Ogni lavoratore sa che le responsabilità, le funzioni, i talenti e la produttività dei vari soggetti di una impresa sono diversi; lo sa e non pretende di avere lo stesso stipendio del direttore generale. Ma ogni lavoratore, incluso quel «lavoratore» che si chiama imprenditore (e manager) come ha ancora ricordato Francesco, sa anche che per quanto diversi sono i vari lavoratori, alla fine sono tutti dentro la stessa realtà, al servizio dello stesso bene comune chiamato impresa. Come sa che, senza la parte di ciascuno, più o meno piccola, l’impresa non funziona, o funziona male. Stanno in questa consapevolezza di co-essenzialità, la dignità, l’onore, il rispetto, l’auto-stima di ogni lavoratore. «Non sono il padrone, non ho studiato come l’ingegnere; lo so: ma anche io so fare il mio lavoro, anche io sono importante, e se mi fermo l’impresa non è più bella come ora. La bellezza e la qualità della nostra azienda dipende anche da me». Sono questi ragionamenti che ci tengono in piedi ogni giorno, che ci fanno aprire il pc ogni mattina con orgoglio; e quando mancano, ci spegniamo, prima nell’anima e poi del tutto. E con noi si spengono le nostre imprese.

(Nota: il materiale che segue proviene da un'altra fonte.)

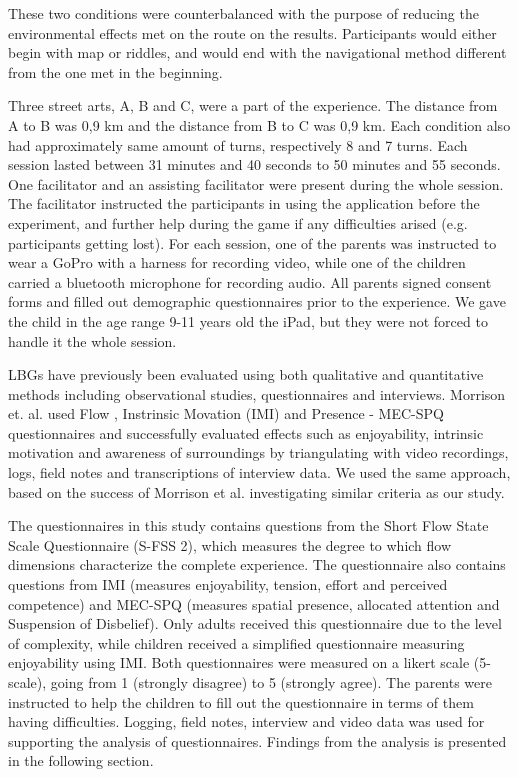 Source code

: These two conditions were counterbalanced with the purpose of reducing the environmental effects met on the route on the results. Participants would either begin with map or riddles, and would end with the navigational method different from the one met in the beginning. 

Three street arts, A, B and C, were a part of the experience. The distance from A to B was 0,9 km and the distance from B to C was 0,9 km. Each condition also had approximately same amount of turns, respectively 8 and 7 turns. Each session lasted between 31 minutes and 40 seconds to 50 minutes and 55 seconds. One facilitator and  an assisting facilitator were present during the whole session. The facilitator instructed the participants in using the application before the experiment, and further help during the game if any difficulties arised (e.g. participants getting lost). For each session, one of the parents was instructed to wear a GoPro with a harness for recording video, while one of the children carried a bluetooth microphone for recording audio. All parents signed consent forms and filled out demographic questionnaires prior to the experience. We gave the child in the age range 9-11 years old the iPad, but they were not forced to handle it the whole session. 

LBGs have previously been evaluated using both qualitative and quantitative methods including observational studies, questionnaires and interviews. Morrison et. al. used Flow \cite{GameFlow} , Instrinsic Movation (IMI) \cite{whatwhy} and Presence - MEC-SPQ \cite{Presence} questionnaires and successfully evaluated effects such as enjoyability, intrinsic motivation and awareness of surroundings by triangulating with video recordings, logs, field notes and transcriptions of interview data. We used the same approach, based on the success of Morrison et al. investigating similar criteria as our study. 

The questionnaires in this study contains questions from the Short Flow State Scale Questionnaire (S-FSS 2), which measures the degree to which flow dimensions characterize the
complete experience\cite{flowfss}. The questionnaire also contains questions from IMI (measures enjoyability, tension, effort and perceived competence) and MEC-SPQ (measures spatial presence, allocated attention and Suspension of Disbelief). Only adults received this questionnaire due to the level of complexity, while children received a simplified questionnaire measuring enjoyability using IMI. Both questionnaires were measured on a likert scale (5-scale), going from 1 (strongly disagree) to 5 (strongly agree). The parents were instructed to help the children to fill out the questionnaire in terms of them having difficulties. Logging, field notes, interview and video data was used for supporting the analysis of questionnaires. Findings from the analysis is presented in the following section.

I lavoratori hanno bisogno di questa stima come dello stipendio. E se manca non danno la loro parte migliore. E, continua Francesco, «quando i salari e gli stipendi sono troppo diversi si perde nella comunità aziendale il senso di appartenenza a un destino comune, non si crea empatia e solidarietà tra tutti; e così, di fronte a una crisi, la comunità di lavoro non risponde come potrebbe rispondere, con gravi conseguenze per tutti». Ci aspettano tempi difficili, forse molto difficili. Perché non siano troppo difficili e quindi impossibili, occorre che nelle imprese cresca questo senso di «destino comune», che ciascuno si senta co-protagonista dell’impresa collettiva della sua azienda. Tutto ciò si chiama politica. Non è più il tempo di nascondersi dietro «le leggi del mercato», perché il mercato siamo noi: il mercato sono le nostre scelte, è la foto dei nostri valori, della nostra dignità, del nostro onore: quello di tutti e di ciascuno.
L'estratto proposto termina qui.